And that is great advice. If it does go to court, I won't be asking for a partial refund. I'll be trying to get it all back, plus the shipping cost. Mediation through squaretrade is a favor to the seller as far as I'm concerned. It's a chance for him to make right on his mistake (intentional or not). If he refuses then he'll end up losing the $9,500, plus the shipping cost, and he'll have to pay his own shipping cost to get the car back and his court fees.

Hopefully this will all be settled soon cuz I'm anxious to get to work on that car.

dodge freak

Most likely it won't, things like this take time, and money too. How long did he own it? If it was a few years he knew what motor it had. Wonder too how much bondo is on it, you might be ok then again if hes the type to lied about the motor what else did he do. Might be why the electrical wiring is all shot, its a rust bucket. I do hope things work out for you, please keep us up to date and don't let get you down too much, life goes on and we learn from our mistakes, we have all done dumb things and trusting people is one I did a few times.

Rack

Quote from: dodge freak on June 15, 2006, 09:19:17 PM
Most likely it won't, things like this take time, and money too. How long did he own it? If it was a few years he knew what motor it had. Wonder too how much bondo is on it, you might be ok then again if hes the type to lied about the motor what else did he do. Might be why the electrical wiring is all shot, its a rust bucket. I do hope things work out for you, please keep us up to date and don't let get you down too much, life goes on and we learn from our mistakes, we have all done dumb things and trusting people is one I did a few times.

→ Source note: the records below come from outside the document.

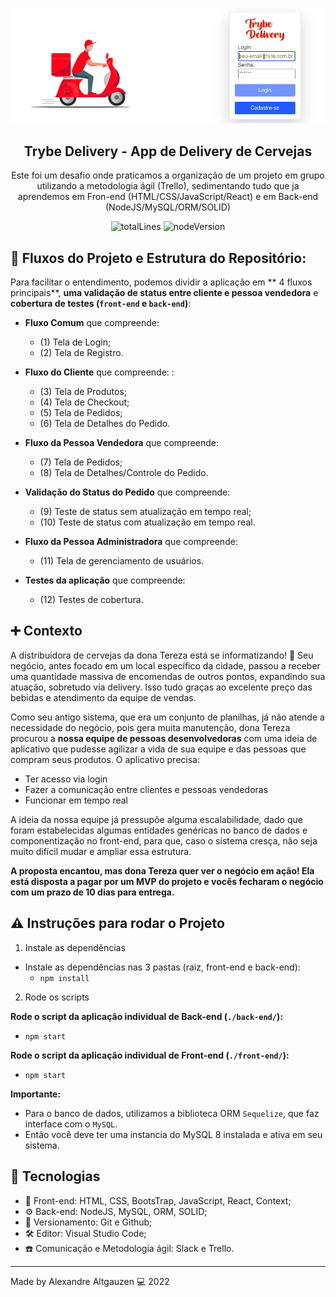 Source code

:<p align="center">
  <img src=img/deliveryAppMask.png >
</p>

<h2 align="center">
  Trybe Delivery - App de Delivery de Cervejas
</h2>

<p align="center">
  Este foi um desafio onde praticamos a organização de um projeto em grupo utilizando a metodologia ágil (Trello), sedimentando tudo que ja aprendemos em Fron-end (HTML/CSS/JavaScript/React) e em Back-end (NodeJS/MySQL/ORM/SOLID)</a>
</p>

<p align="center">
    <img alt="totalLines" src="https://img.shields.io/tokei/lines/github/altgauzen/project-backend-delivery-app">
    <img alt="nodeVersion" src="https://img.shields.io/node/v/sd-0x-project-delivery-app">
    

   </a>
</p>

## 📄 Fluxos do Projeto e Estrutura do Repositório:

Para facilitar o entendimento, podemos dividir a aplicação em ** 4 fluxos principais**, **uma validação de status entre cliente e pessoa vendedora** e **cobertura de testes (`front-end` e `back-end`)**:

- **Fluxo Comum** que compreende: 
  - (1) Tela de Login; 
  - (2) Tela de Registro.

- **Fluxo do Cliente** que compreende: : 
  - (3) Tela de Produtos; 
  - (4) Tela de Checkout; 
  - (5) Tela de Pedidos; 
  - (6) Tela de Detalhes do Pedido.

- **Fluxo da Pessoa Vendedora** que compreende: 
  - (7) Tela de Pedidos; 
  - (8) Tela de Detalhes/Controle do Pedido.

- **Validação do Status do Pedido** que compreende: 
  - (9) Teste de status sem atualização em tempo real; 
  - (10) Teste de status com atualização em tempo real.

- **Fluxo da Pessoa Administradora** que compreende: 
  - (11) Tela de gerenciamento de usuários.

- **Testes da aplicação** que compreende: 
  - (12) Testes de cobertura.

## ➕ Contexto

A distribuidora de cervejas da dona Tereza está se informatizando! 🚀 Seu negócio, antes focado em um local específico da cidade, passou a receber uma quantidade massiva de encomendas de outros pontos, expandindo sua atuação, sobretudo via delivery. Isso tudo graças ao excelente preço das bebidas e atendimento da equipe de vendas.

Como seu antigo sistema, que era um conjunto de planilhas, já não atende a necessidade do negócio, pois gera muita manutenção, dona Tereza procurou a **nossa equipe de pessoas desenvolvedoras** com uma ideia de aplicativo que pudesse agilizar a vida de sua equipe e das pessoas que compram seus produtos. O aplicativo precisa:

- Ter acesso via login
- Fazer a comunicação entre clientes e pessoas vendedoras
- Funcionar em tempo real

A ideia da nossa equipe já pressupõe alguma escalabilidade, dado que foram estabelecidas algumas entidades genéricas no banco de dados e componentização no front-end, para que, caso o sistema cresça, não seja muito difícil mudar e ampliar essa estrutura.

**A proposta encantou, mas dona Tereza quer ver o negócio em ação! Ela está disposta a pagar por um MVP do projeto e vocês fecharam o negócio com um prazo de 10 dias para entrega.**


## ⚠️ Instruções para rodar o Projeto

1. Instale as dependências

- Instale as dependências nas 3 pastas (raiz, front-end e back-end):
  - `npm install`

2. Rode os scripts

**Rode o script da aplicação individual de Back-end (`./back-end/`):**
- `npm start`

**Rode o script da aplicação individual de Front-end (`./front-end/`):**
- `npm start`

**Importante:**

- Para o banco de dados, utilizamos a biblioteca ORM `Sequelize`, que faz interface com o `MySQL`.
- Então você deve ter uma instancia do MySQL 8 instalada e ativa em seu sistema.


## 🚀 Tecnologias 

- 📱 Front-end: HTML, CSS, BootsTrap, JavaScript, React, Context;
- ⚙️  Back-end: NodeJS, MySQL, ORM, SOLID;
- 📀 Versionamento: Git e Github;
- 🛠 Editor: Visual Studio Code;
- ☎️  Comunicação e Metodologia ágil: Slack e Trello.


---

Made by Alexandre Altgauzen 💻 2022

He claims he had the car since 1988. I'm pretty sure he did know it was the wrong engine. If he really felt the engine was a 440 he wouldn't of even offered me the $500. He offered the $500 hoping I'd take it, he'd still have 9K, and he still would of screwed me over.

Like I said, I'll go as far with this as it takes. I feel confident a court of law will side with me when it comes down to it. If the law starts siding with con artists the american people are in trouble.

Chryco Psycho

Welcome to the site
too bad about the problems with your car
CP

Wakko

Is it really an RT though?  That's more important than what size motor is in it.
Ian

'69 Basketcase, bluetooth powered

Boynton 236 F&AM

8WHEELER

It could still be an R/T, check your numbers stamped by the factory on the radiator core support, and underneath
the trunk rubber seal on the drivers side of the car on the lip. If the last 5 numbers match the last 5 numbers on your
Vin on the dash, as on those other two locations I would bet its an R/T. Its an AC car and the housing is an AC dash housing.

I don't think for a minute, he would have a donor R/T Charger, and then weld in both of those numbers. If you need
help finding the numbers you are looking for, send me an email, and I can show you pictures of a 68 R/T, and you can see
the 5 numbers you are looking for. Sometime's a little sanding is needed to find the numbers.

This is where the trunk numbers will be.......

Dan
74 Dart Sport 360, just for added fun.

Rack

Quote from: Wakko on June 16, 2006, 12:45:27 AM
Is it really an RT though?  That's more important than what size motor is in it.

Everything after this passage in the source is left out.